The Law of Polarity says that everything has an opposite. If there’s a top, there’s a bottom. If there’s an outside, there’s an inside. If there’s a downside, there’s an upside. Good and bad, right and wrong, hot and cold, night and day—everything has a counterpart.

Every Bad Has Something Good in It

One of the most powerful habits you can build is to use this law to your advantage. It’s so easy to fixate on what’s wrong, which only keeps us stuck in negative thinking. But every situation we label as “bad” has something good inside it—we just have to look for it. And when we focus our attention on that good, it lifts our energy and draws more good to us.

When life gets hard, try asking:

  • What’s the best part of this situation?

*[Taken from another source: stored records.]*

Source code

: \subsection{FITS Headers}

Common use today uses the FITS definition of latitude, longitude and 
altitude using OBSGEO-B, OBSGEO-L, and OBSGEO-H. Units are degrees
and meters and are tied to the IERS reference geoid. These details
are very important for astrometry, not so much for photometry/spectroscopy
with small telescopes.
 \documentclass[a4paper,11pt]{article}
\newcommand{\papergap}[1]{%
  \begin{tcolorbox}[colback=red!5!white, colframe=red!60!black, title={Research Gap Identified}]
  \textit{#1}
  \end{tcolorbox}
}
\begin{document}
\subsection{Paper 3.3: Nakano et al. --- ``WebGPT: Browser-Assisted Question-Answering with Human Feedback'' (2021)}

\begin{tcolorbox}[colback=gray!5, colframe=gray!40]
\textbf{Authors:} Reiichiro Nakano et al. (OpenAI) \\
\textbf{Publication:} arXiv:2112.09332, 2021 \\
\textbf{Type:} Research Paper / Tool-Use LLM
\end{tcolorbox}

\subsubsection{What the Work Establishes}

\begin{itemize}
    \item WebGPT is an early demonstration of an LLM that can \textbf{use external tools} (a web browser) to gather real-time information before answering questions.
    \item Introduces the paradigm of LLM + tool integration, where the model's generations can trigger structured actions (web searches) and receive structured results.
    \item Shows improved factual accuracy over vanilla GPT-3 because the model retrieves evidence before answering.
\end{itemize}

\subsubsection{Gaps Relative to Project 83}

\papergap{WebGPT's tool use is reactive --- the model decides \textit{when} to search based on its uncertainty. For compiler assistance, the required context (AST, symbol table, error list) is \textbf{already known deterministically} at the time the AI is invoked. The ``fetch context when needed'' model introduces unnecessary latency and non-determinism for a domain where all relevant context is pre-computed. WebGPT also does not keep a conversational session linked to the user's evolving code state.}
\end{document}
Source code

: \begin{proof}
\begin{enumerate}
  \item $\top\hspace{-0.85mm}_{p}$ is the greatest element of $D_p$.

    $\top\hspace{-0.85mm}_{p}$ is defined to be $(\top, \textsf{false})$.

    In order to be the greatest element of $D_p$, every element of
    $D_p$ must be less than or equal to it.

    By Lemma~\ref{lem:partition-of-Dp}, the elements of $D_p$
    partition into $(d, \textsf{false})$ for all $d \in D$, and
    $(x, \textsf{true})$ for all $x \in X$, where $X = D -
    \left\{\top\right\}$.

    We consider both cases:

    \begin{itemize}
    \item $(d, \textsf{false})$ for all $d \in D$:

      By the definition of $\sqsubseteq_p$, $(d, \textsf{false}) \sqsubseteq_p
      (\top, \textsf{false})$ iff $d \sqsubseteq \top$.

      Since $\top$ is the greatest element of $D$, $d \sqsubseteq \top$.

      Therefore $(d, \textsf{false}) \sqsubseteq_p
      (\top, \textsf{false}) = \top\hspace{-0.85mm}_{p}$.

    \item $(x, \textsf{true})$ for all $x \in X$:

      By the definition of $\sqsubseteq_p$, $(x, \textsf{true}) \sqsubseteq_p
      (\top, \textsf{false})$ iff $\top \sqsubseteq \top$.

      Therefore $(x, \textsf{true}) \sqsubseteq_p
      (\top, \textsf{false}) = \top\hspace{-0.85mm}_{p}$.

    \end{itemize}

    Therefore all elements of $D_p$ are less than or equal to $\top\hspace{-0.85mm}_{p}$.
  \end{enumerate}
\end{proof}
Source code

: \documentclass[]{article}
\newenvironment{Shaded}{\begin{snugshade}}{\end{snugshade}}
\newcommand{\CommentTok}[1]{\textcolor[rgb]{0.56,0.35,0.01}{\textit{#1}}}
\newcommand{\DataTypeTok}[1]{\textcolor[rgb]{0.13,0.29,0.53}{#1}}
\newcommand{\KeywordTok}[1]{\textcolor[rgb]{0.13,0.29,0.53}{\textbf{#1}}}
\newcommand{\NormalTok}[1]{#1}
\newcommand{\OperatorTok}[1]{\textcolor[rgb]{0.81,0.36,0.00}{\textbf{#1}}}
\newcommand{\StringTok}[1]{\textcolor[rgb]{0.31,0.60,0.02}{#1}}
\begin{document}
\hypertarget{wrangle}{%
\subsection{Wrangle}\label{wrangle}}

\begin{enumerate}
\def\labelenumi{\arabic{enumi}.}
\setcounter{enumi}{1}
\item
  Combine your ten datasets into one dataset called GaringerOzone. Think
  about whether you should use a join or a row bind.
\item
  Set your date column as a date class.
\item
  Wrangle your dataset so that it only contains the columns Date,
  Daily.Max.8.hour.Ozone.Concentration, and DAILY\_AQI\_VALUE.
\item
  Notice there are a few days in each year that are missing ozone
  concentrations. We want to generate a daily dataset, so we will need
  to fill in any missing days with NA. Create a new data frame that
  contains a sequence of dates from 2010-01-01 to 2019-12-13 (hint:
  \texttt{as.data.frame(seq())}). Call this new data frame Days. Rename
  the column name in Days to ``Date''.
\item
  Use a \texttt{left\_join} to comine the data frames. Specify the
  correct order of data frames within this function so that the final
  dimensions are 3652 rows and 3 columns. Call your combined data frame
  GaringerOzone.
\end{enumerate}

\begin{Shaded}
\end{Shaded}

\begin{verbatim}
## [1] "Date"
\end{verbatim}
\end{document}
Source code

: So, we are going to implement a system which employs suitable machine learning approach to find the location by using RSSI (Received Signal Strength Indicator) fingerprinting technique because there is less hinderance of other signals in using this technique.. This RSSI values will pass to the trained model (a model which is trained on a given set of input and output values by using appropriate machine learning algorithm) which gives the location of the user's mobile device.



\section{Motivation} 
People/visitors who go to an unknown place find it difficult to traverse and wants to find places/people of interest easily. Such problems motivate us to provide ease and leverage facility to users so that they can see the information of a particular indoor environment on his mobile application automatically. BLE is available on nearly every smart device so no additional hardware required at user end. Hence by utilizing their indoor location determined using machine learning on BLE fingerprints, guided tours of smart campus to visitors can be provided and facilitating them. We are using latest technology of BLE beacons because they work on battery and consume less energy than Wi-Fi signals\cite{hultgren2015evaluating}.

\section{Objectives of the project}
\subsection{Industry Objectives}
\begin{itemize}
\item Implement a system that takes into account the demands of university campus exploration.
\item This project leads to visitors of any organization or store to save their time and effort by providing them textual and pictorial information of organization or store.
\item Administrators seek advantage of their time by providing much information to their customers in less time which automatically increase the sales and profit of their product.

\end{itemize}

  • What can I learn from what I’m going through?

  • How can I turn this into something positive?

Questions like these train your mind to look for opportunities—even when things feel impossible. Instead of sinking into discouragement, they help you respond with faith and action.

Consider These Examples

  • Steve Jobs was fired from Apple—the company he started—in his 30s. Rather than spiraling, he launched NeXT and Pixar. Apple eventually acquired NeXT and brought him back as CEO. The rest is history: iPod, iPhone, iPad. Would any of those exist if he’d never been fired?

  • In 1919, Walt Disney was fired from the Kansas City Star because his editor claimed he “lacked imagination and had no good ideas.” That same setback became the push he needed to start fresh. He went on to create beloved characters, franchises, and theme parks that still carry his name.

  • J.K. Rowling lost her job at Amnesty International and used her severance check to chase her dream of becoming a writer. During that “down” time, she created Harry Potter, the most successful book series of all time. Would it exist if she hadn’t been fired? Probably not.

Each of these people experienced what looked like a failure. But instead of settling for something smaller, they used their setback as a springboard into something greater. That’s the Law of Polarity in motion.

Appearances Can Be Deceptive

That’s the thing—what looks “bad” at first might just be a blessing in disguise. I’ve come to believe that difficult things happen to push us out of our comfort zones and into new paths. We get stuck in routines, and sometimes the only way we’ll change direction is through what feels like a “pattern interrupt.”

Napoleon Hill said,

“Every adversity, every failure, and every heartache carries with it the seed of an equivalent or a greater benefit.”

You Decide If It’s Good or Bad

Most situations aren’t inherently good or bad—they just are. How we interpret them is up to us. If something seems overwhelmingly negative, try shifting your perspective. Look through the lens of potential and opportunity.

And remember—without the hard times, the good times wouldn’t feel as sweet. Some of the most successful people had very hard beginnings. But those hard times became the fuel that drove them to change their circumstances. They took all that pain, boxed it up, and used it to build something better.

Failure Can Be a Good Thing

Think of it this way: Failure is the opposite of success—but we usually can’t succeed without it. No one learns to walk without falling. Failure is part of the journey. You fail forward, step by step, until success is eventually the result.

Thomas Edison is the perfect example. He failed 10,000 times while trying to create the light bulb. But his mindset never matched his results. He famously said,

“I have not failed. I’ve just found 10,000 ways that won’t work.”

Each failure brought him one step closer to what did work.

In summary: Start looking for the good inside every “bad.” Negative situations often carry the raw materials for positive change. And your attitude—how you choose to see and respond—is the key that unlocks the good.